Thursday, November 13, 2014


Jesus commands us, "Do not let your heart be troubled" (John 14:1). The word "troubled" means to be stirred up like waters muddied by the tramping of many feet as it is used in the Greek translation of Ezekiel 32:2, 13 (Septuagint). To be troubled is to be agitated, unsettled or thrown into mental confusion. The present imperative with a negative commands us to stop an action already in process (Μη ταρσσεσθω). Jesus is specifically addressing Peter's question, "Lord, why can I not follow you" (John 13:37). The disciples were already troubled and needed to stop being agitated (Rienecker, Linguistic Key, p. 251).

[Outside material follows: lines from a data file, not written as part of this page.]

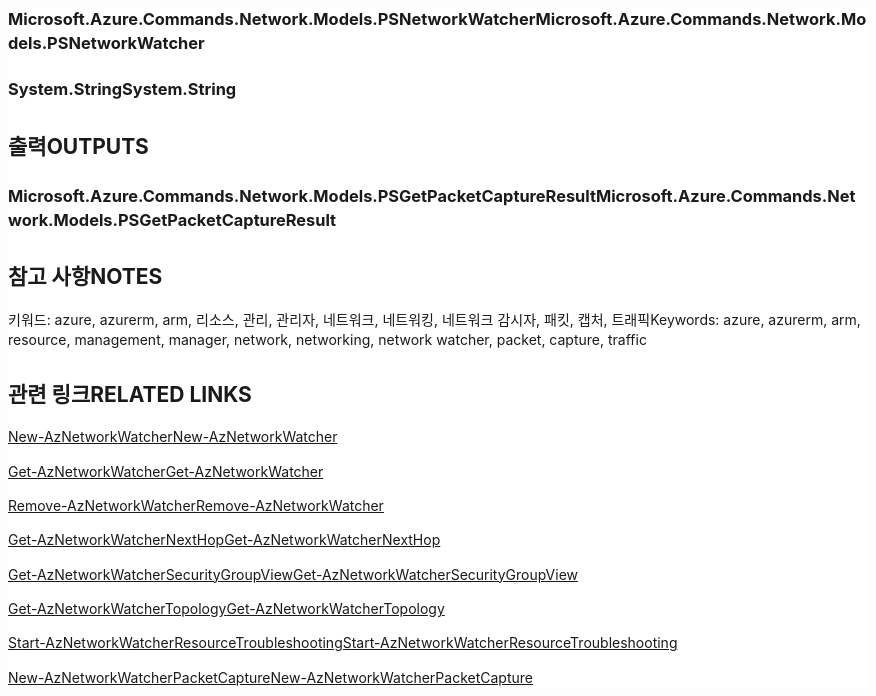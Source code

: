 ### <span data-ttu-id="df188-139">Microsoft.Azure.Commands.Network.Models.PSNetworkWatcher</span><span class="sxs-lookup"><span data-stu-id="df188-139">Microsoft.Azure.Commands.Network.Models.PSNetworkWatcher</span></span>

### <span data-ttu-id="df188-140">System.String</span><span class="sxs-lookup"><span data-stu-id="df188-140">System.String</span></span>

## <span data-ttu-id="df188-141">출력</span><span class="sxs-lookup"><span data-stu-id="df188-141">OUTPUTS</span></span>

### <span data-ttu-id="df188-142">Microsoft.Azure.Commands.Network.Models.PSGetPacketCaptureResult</span><span class="sxs-lookup"><span data-stu-id="df188-142">Microsoft.Azure.Commands.Network.Models.PSGetPacketCaptureResult</span></span>

## <span data-ttu-id="df188-143">참고 사항</span><span class="sxs-lookup"><span data-stu-id="df188-143">NOTES</span></span>
<span data-ttu-id="df188-144">키워드: azure, azurerm, arm, 리소스, 관리, 관리자, 네트워크, 네트워킹, 네트워크 감시자, 패킷, 캡처, 트래픽</span><span class="sxs-lookup"><span data-stu-id="df188-144">Keywords: azure, azurerm, arm, resource, management, manager, network, networking, network watcher, packet, capture, traffic</span></span>

## <span data-ttu-id="df188-145">관련 링크</span><span class="sxs-lookup"><span data-stu-id="df188-145">RELATED LINKS</span></span>

[<span data-ttu-id="df188-146">New-AzNetworkWatcher</span><span class="sxs-lookup"><span data-stu-id="df188-146">New-AzNetworkWatcher</span></span>](./New-AzNetworkWatcher.md)

[<span data-ttu-id="df188-147">Get-AzNetworkWatcher</span><span class="sxs-lookup"><span data-stu-id="df188-147">Get-AzNetworkWatcher</span></span>](./Get-AzNetworkWatcher.md)

[<span data-ttu-id="df188-148">Remove-AzNetworkWatcher</span><span class="sxs-lookup"><span data-stu-id="df188-148">Remove-AzNetworkWatcher</span></span>](./Remove-AzNetworkWatcher.md)

[<span data-ttu-id="df188-149">Get-AzNetworkWatcherNextHop</span><span class="sxs-lookup"><span data-stu-id="df188-149">Get-AzNetworkWatcherNextHop</span></span>](./Get-AzNetworkWatcherNextHop.md)

[<span data-ttu-id="df188-150">Get-AzNetworkWatcherSecurityGroupView</span><span class="sxs-lookup"><span data-stu-id="df188-150">Get-AzNetworkWatcherSecurityGroupView</span></span>](./Get-AzNetworkWatcherSecurityGroupView.md)

[<span data-ttu-id="df188-151">Get-AzNetworkWatcherTopology</span><span class="sxs-lookup"><span data-stu-id="df188-151">Get-AzNetworkWatcherTopology</span></span>](./Get-AzNetworkWatcherTopology.md)

[<span data-ttu-id="df188-152">Start-AzNetworkWatcherResourceTroubleshooting</span><span class="sxs-lookup"><span data-stu-id="df188-152">Start-AzNetworkWatcherResourceTroubleshooting</span></span>](./Start-AzNetworkWatcherResourceTroubleshooting.md)

[<span data-ttu-id="df188-153">New-AzNetworkWatcherPacketCapture</span><span class="sxs-lookup"><span data-stu-id="df188-153">New-AzNetworkWatcherPacketCapture</span></span>](./New-AzNetworkWatcherPacketCapture.md)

Why does Jesus command them (and by extension us) to stop letting themselves be troubled when even Jesus was troubled? The same word is used to describe Jesus only minutes earlier on that very night (John 13:21) and at the death of His friend Lazarus (John 11:33). How can Jesus command us to stop being troubled when He was troubled?

First, Jesus was troubled that night by the presence of Judas, the betrayer, in the Upper Room (13:21) because it hindered the intimacy of His final night.  Jesus resolved that troubling after Judas left the room and Jesus could proceed to teach His disciples without the betrayer present (13:31). The departure of Judas relieved Jesus' spirit so he stopped being troubled just as he commands us to stop being troubled. It is not sin to be troubled but we must not allow the troubling to continue.  Second, this is a passive verb meaning that outside circumstances trouble us. When Jesus was troubled at the death of Lazarus (11:33) an active verb is used indicating that He troubled Himself (εταραξεν εαυτον). There are times when we should trouble ourselves just as Jesus did.  All "troubling" is not bad troubling! Some events like death or sin should disturb us. They disturbed Jesus!

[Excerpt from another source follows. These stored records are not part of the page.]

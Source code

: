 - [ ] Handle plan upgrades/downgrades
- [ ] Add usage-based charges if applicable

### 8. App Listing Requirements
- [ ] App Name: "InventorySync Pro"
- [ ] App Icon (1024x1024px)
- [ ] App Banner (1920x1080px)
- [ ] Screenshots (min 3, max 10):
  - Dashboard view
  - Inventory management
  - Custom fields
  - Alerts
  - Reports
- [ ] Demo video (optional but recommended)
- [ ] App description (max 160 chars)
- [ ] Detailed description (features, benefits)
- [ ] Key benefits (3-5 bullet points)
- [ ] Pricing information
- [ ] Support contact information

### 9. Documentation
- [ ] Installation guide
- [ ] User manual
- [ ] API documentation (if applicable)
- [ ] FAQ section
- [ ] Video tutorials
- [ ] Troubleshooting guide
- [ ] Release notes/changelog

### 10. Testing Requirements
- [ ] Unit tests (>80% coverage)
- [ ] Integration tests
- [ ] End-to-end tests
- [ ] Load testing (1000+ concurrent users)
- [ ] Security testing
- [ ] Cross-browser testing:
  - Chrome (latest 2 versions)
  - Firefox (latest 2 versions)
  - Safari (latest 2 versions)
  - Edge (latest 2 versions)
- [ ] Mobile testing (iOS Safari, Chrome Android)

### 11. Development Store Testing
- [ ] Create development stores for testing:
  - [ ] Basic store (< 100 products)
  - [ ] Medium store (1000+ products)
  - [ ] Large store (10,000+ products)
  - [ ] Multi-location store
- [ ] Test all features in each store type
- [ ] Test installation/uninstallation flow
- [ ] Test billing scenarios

Finally, the command here is a present tense command indicating a continuous, ongoing disturbance as opposed to the use of the Aorist to indicate something simply happened (11:33; 13:21). The prohibition against allowing ourselves to be agitated by our circumstances is the forbidding of a habit or an ongoing practice. Stop letting yourselves be troubled by your circumstances as an ongoing practice in your life!

We all, just like Jesus, become agitated. It is part of the human experience.  Sometimes we should become disturbed by what we experience in life. However, we should not allow ourselves to be agitated by our circumstances on a continual, habitual basis. Such continuous agitation is destructive. The antidote is faith as Jesus makes clear in the next phrase. We should not allow ourselves to be thrown into confusion by our circumstances. The antidote to confusion is truth as Jesus makes clear in the following verses. We must trust God and know His truth to avoid the troubling that we must not allow in our lives.